EXERCISE DIRECTIONS: Down to the last line, write out the entries below exactly and omit all pictures.

[Source texts of formatted documents]

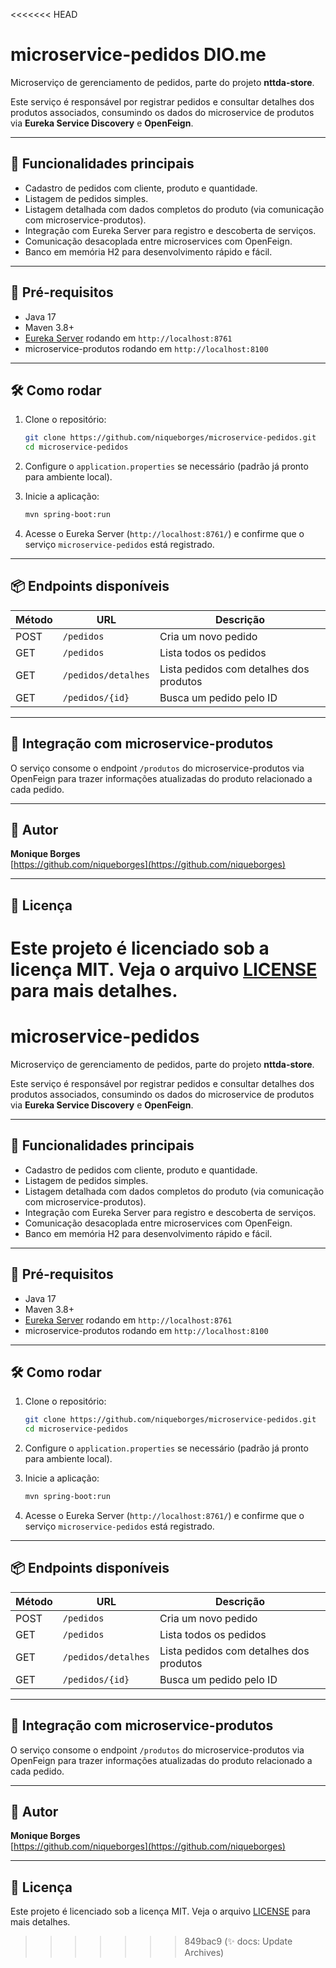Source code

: <<<<<<< HEAD
# microservice-pedidos DIO.me

Microserviço de gerenciamento de pedidos, parte do projeto **nttda-store**.

Este serviço é responsável por registrar pedidos e consultar detalhes dos produtos associados, consumindo os dados do microservice de produtos via **Eureka Service Discovery** e **OpenFeign**.

---

## 🚀 Funcionalidades principais

- Cadastro de pedidos com cliente, produto e quantidade.
- Listagem de pedidos simples.
- Listagem detalhada com dados completos do produto (via comunicação com microservice-produtos).
- Integração com Eureka Server para registro e descoberta de serviços.
- Comunicação desacoplada entre microservices com OpenFeign.
- Banco em memória H2 para desenvolvimento rápido e fácil.

---

## 🔧 Pré-requisitos

- Java 17
- Maven 3.8+
- [Eureka Server](https://github.com/niqueborges/eureka-server) rodando em `http://localhost:8761`
- microservice-produtos rodando em `http://localhost:8100`

---

## 🛠️ Como rodar

1. Clone o repositório:
   ```bash
   git clone https://github.com/niqueborges/microservice-pedidos.git
   cd microservice-pedidos
   ```

2. Configure o `application.properties` se necessário (padrão já pronto para ambiente local).

3. Inicie a aplicação:
   ```bash
   mvn spring-boot:run
   ```

4. Acesse o Eureka Server (`http://localhost:8761/`) e confirme que o serviço `microservice-pedidos` está registrado.

---

## 📦 Endpoints disponíveis

| Método | URL                    | Descrição                                |
|--------|------------------------|------------------------------------------|
| POST   | `/pedidos`             | Cria um novo pedido                      |
| GET    | `/pedidos`             | Lista todos os pedidos                    |
| GET    | `/pedidos/detalhes`    | Lista pedidos com detalhes dos produtos  |
| GET    | `/pedidos/{id}`        | Busca um pedido pelo ID                   |

---

## 🔗 Integração com microservice-produtos

O serviço consome o endpoint `/produtos` do microservice-produtos via OpenFeign para trazer informações atualizadas do produto relacionado a cada pedido.

---

## 📝 Autor

**Monique Borges**  
[https://github.com/niqueborges](https://github.com/niqueborges)

---

## 📄 Licença
Este projeto é licenciado sob a licença MIT. Veja o arquivo [LICENSE](LICENSE) para mais detalhes.
=======
# microservice-pedidos

Microserviço de gerenciamento de pedidos, parte do projeto **nttda-store**.

Este serviço é responsável por registrar pedidos e consultar detalhes dos produtos associados, consumindo os dados do microservice de produtos via **Eureka Service Discovery** e **OpenFeign**.

---

## 🚀 Funcionalidades principais

- Cadastro de pedidos com cliente, produto e quantidade.
- Listagem de pedidos simples.
- Listagem detalhada com dados completos do produto (via comunicação com microservice-produtos).
- Integração com Eureka Server para registro e descoberta de serviços.
- Comunicação desacoplada entre microservices com OpenFeign.
- Banco em memória H2 para desenvolvimento rápido e fácil.

---

## 🔧 Pré-requisitos

- Java 17
- Maven 3.8+
- [Eureka Server](https://github.com/niqueborges/eureka-server) rodando em `http://localhost:8761`
- microservice-produtos rodando em `http://localhost:8100`

---

## 🛠️ Como rodar

1. Clone o repositório:
   ```bash
   git clone https://github.com/niqueborges/microservice-pedidos.git
   cd microservice-pedidos
   ```

2. Configure o `application.properties` se necessário (padrão já pronto para ambiente local).

3. Inicie a aplicação:
   ```bash
   mvn spring-boot:run
   ```

4. Acesse o Eureka Server (`http://localhost:8761/`) e confirme que o serviço `microservice-pedidos` está registrado.

---

## 📦 Endpoints disponíveis

| Método | URL                    | Descrição                                |
|--------|------------------------|------------------------------------------|
| POST   | `/pedidos`             | Cria um novo pedido                      |
| GET    | `/pedidos`             | Lista todos os pedidos                    |
| GET    | `/pedidos/detalhes`    | Lista pedidos com detalhes dos produtos  |
| GET    | `/pedidos/{id}`        | Busca um pedido pelo ID                   |

---

## 🔗 Integração com microservice-produtos

O serviço consome o endpoint `/produtos` do microservice-produtos via OpenFeign para trazer informações atualizadas do produto relacionado a cada pedido.

---

## 📝 Autor

**Monique Borges**  
[https://github.com/niqueborges](https://github.com/niqueborges)

---

## 📄 Licença
Este projeto é licenciado sob a licença MIT. Veja o arquivo [LICENSE](LICENSE) para mais detalhes.
>>>>>>> 849bac9 (:sparkles: docs: Update Archives)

RESULT FOR THIS TASK:
Source code

: <<<<<<< HEAD
# microservice-pedidos DIO.me

Microserviço de gerenciamento de pedidos, parte do projeto **nttda-store**.

Este serviço é responsável por registrar pedidos e consultar detalhes dos produtos associados, consumindo os dados do microservice de produtos via **Eureka Service Discovery** e **OpenFeign**.

---

## 🚀 Funcionalidades principais

- Cadastro de pedidos com cliente, produto e quantidade.
- Listagem de pedidos simples.
- Listagem detalhada com dados completos do produto (via comunicação com microservice-produtos).
- Integração com Eureka Server para registro e descoberta de serviços.
- Comunicação desacoplada entre microservices com OpenFeign.
- Banco em memória H2 para desenvolvimento rápido e fácil.

---

## 🔧 Pré-requisitos

- Java 17
- Maven 3.8+
- [Eureka Server](https://github.com/niqueborges/eureka-server) rodando em `http://localhost:8761`
- microservice-produtos rodando em `http://localhost:8100`

---

## 🛠️ Como rodar

1. Clone o repositório:
   ```bash
   git clone https://github.com/niqueborges/microservice-pedidos.git
   cd microservice-pedidos
   ```

2. Configure o `application.properties` se necessário (padrão já pronto para ambiente local).

3. Inicie a aplicação:
   ```bash
   mvn spring-boot:run
   ```

4. Acesse o Eureka Server (`http://localhost:8761/`) e confirme que o serviço `microservice-pedidos` está registrado.

---

## 📦 Endpoints disponíveis

| Método | URL                    | Descrição                                |
|--------|------------------------|------------------------------------------|
| POST   | `/pedidos`             | Cria um novo pedido                      |
| GET    | `/pedidos`             | Lista todos os pedidos                    |
| GET    | `/pedidos/detalhes`    | Lista pedidos com detalhes dos produtos  |
| GET    | `/pedidos/{id}`        | Busca um pedido pelo ID                   |

---

## 🔗 Integração com microservice-produtos

O serviço consome o endpoint `/produtos` do microservice-produtos via OpenFeign para trazer informações atualizadas do produto relacionado a cada pedido.

---

## 📝 Autor

**Monique Borges**  
[https://github.com/niqueborges](https://github.com/niqueborges)

---

## 📄 Licença
Este projeto é licenciado sob a licença MIT. Veja o arquivo [LICENSE](LICENSE) para mais detalhes.
=======
# microservice-pedidos

Microserviço de gerenciamento de pedidos, parte do projeto **nttda-store**.

Este serviço é responsável por registrar pedidos e consultar detalhes dos produtos associados, consumindo os dados do microservice de produtos via **Eureka Service Discovery** e **OpenFeign**.

---

## 🚀 Funcionalidades principais

- Cadastro de pedidos com cliente, produto e quantidade.
- Listagem de pedidos simples.
- Listagem detalhada com dados completos do produto (via comunicação com microservice-produtos).
- Integração com Eureka Server para registro e descoberta de serviços.
- Comunicação desacoplada entre microservices com OpenFeign.
- Banco em memória H2 para desenvolvimento rápido e fácil.

---

## 🔧 Pré-requisitos

- Java 17
- Maven 3.8+
- [Eureka Server](https://github.com/niqueborges/eureka-server) rodando em `http://localhost:8761`
- microservice-produtos rodando em `http://localhost:8100`

---

## 🛠️ Como rodar

1. Clone o repositório:
   ```bash
   git clone https://github.com/niqueborges/microservice-pedidos.git
   cd microservice-pedidos
   ```

2. Configure o `application.properties` se necessário (padrão já pronto para ambiente local).

3. Inicie a aplicação:
   ```bash
   mvn spring-boot:run
   ```

4. Acesse o Eureka Server (`http://localhost:8761/`) e confirme que o serviço `microservice-pedidos` está registrado.

---

## 📦 Endpoints disponíveis

| Método | URL                    | Descrição                                |
|--------|------------------------|------------------------------------------|
| POST   | `/pedidos`             | Cria um novo pedido                      |
| GET    | `/pedidos`             | Lista todos os pedidos                    |
| GET    | `/pedidos/detalhes`    | Lista pedidos com detalhes dos produtos  |
| GET    | `/pedidos/{id}`        | Busca um pedido pelo ID                   |

---

## 🔗 Integração com microservice-produtos

O serviço consome o endpoint `/produtos` do microservice-produtos via OpenFeign para trazer informações atualizadas do produto relacionado a cada pedido.

---

## 📝 Autor

**Monique Borges**  
[https://github.com/niqueborges](https://github.com/niqueborges)

---

## 📄 Licença
Este projeto é licenciado sob a licença MIT. Veja o arquivo [LICENSE](LICENSE) para mais detalhes.
>>>>>>> 849bac9 (:sparkles: docs: Update Archives)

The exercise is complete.